*Given entries*.
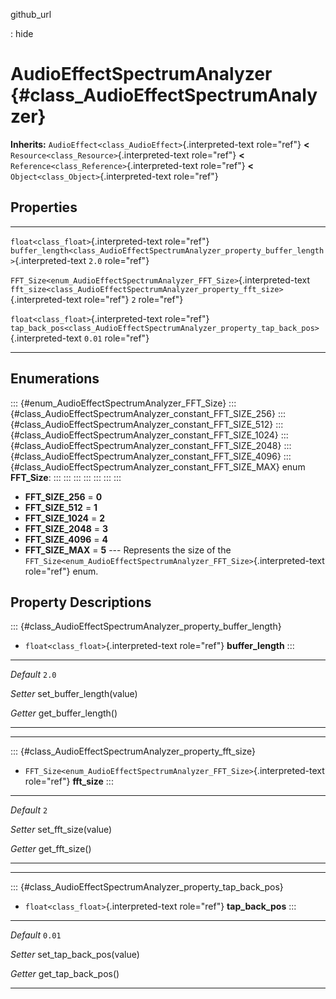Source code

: github\_url

:   hide

AudioEffectSpectrumAnalyzer {#class_AudioEffectSpectrumAnalyzer}
===========================

**Inherits:** `AudioEffect<class_AudioEffect>`{.interpreted-text
role="ref"} **\<** `Resource<class_Resource>`{.interpreted-text
role="ref"} **\<** `Reference<class_Reference>`{.interpreted-text
role="ref"} **\<** `Object<class_Object>`{.interpreted-text role="ref"}

Properties
----------

  ------------------------------------------------------------------------- --------------------------------------------------------------------------------------------- --------
  `float<class_float>`{.interpreted-text role="ref"}                        `buffer_length<class_AudioEffectSpectrumAnalyzer_property_buffer_length>`{.interpreted-text   `2.0`
                                                                            role="ref"}                                                                                   

  `FFT_Size<enum_AudioEffectSpectrumAnalyzer_FFT_Size>`{.interpreted-text   `fft_size<class_AudioEffectSpectrumAnalyzer_property_fft_size>`{.interpreted-text role="ref"} `2`
  role="ref"}                                                                                                                                                             

  `float<class_float>`{.interpreted-text role="ref"}                        `tap_back_pos<class_AudioEffectSpectrumAnalyzer_property_tap_back_pos>`{.interpreted-text     `0.01`
                                                                            role="ref"}                                                                                   
  ------------------------------------------------------------------------- --------------------------------------------------------------------------------------------- --------

Enumerations
------------

::: {#enum_AudioEffectSpectrumAnalyzer_FFT_Size}
::: {#class_AudioEffectSpectrumAnalyzer_constant_FFT_SIZE_256}
::: {#class_AudioEffectSpectrumAnalyzer_constant_FFT_SIZE_512}
::: {#class_AudioEffectSpectrumAnalyzer_constant_FFT_SIZE_1024}
::: {#class_AudioEffectSpectrumAnalyzer_constant_FFT_SIZE_2048}
::: {#class_AudioEffectSpectrumAnalyzer_constant_FFT_SIZE_4096}
::: {#class_AudioEffectSpectrumAnalyzer_constant_FFT_SIZE_MAX}
enum **FFT\_Size**:
:::
:::
:::
:::
:::
:::
:::

-   **FFT\_SIZE\_256** = **0**
-   **FFT\_SIZE\_512** = **1**
-   **FFT\_SIZE\_1024** = **2**
-   **FFT\_SIZE\_2048** = **3**
-   **FFT\_SIZE\_4096** = **4**
-   **FFT\_SIZE\_MAX** = **5** \-\-- Represents the size of the
    `FFT_Size<enum_AudioEffectSpectrumAnalyzer_FFT_Size>`{.interpreted-text
    role="ref"} enum.

Property Descriptions
---------------------

::: {#class_AudioEffectSpectrumAnalyzer_property_buffer_length}
-   `float<class_float>`{.interpreted-text role="ref"}
    **buffer\_length**
:::

  ----------- ----------------------------
  *Default*   `2.0`

  *Setter*    set\_buffer\_length(value)

  *Getter*    get\_buffer\_length()
  ----------- ----------------------------

------------------------------------------------------------------------

::: {#class_AudioEffectSpectrumAnalyzer_property_fft_size}
-   `FFT_Size<enum_AudioEffectSpectrumAnalyzer_FFT_Size>`{.interpreted-text
    role="ref"} **fft\_size**
:::

  ----------- -----------------------
  *Default*   `2`

  *Setter*    set\_fft\_size(value)

  *Getter*    get\_fft\_size()
  ----------- -----------------------

------------------------------------------------------------------------

::: {#class_AudioEffectSpectrumAnalyzer_property_tap_back_pos}
-   `float<class_float>`{.interpreted-text role="ref"}
    **tap\_back\_pos**
:::

  ----------- ----------------------------
  *Default*   `0.01`

  *Setter*    set\_tap\_back\_pos(value)

  *Getter*    get\_tap\_back\_pos()
  ----------- ----------------------------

*Exercise details*.
What is needed is the number of lines in these entries that include the word "Setter"; please give it alone.

*Response to the exercise*.
3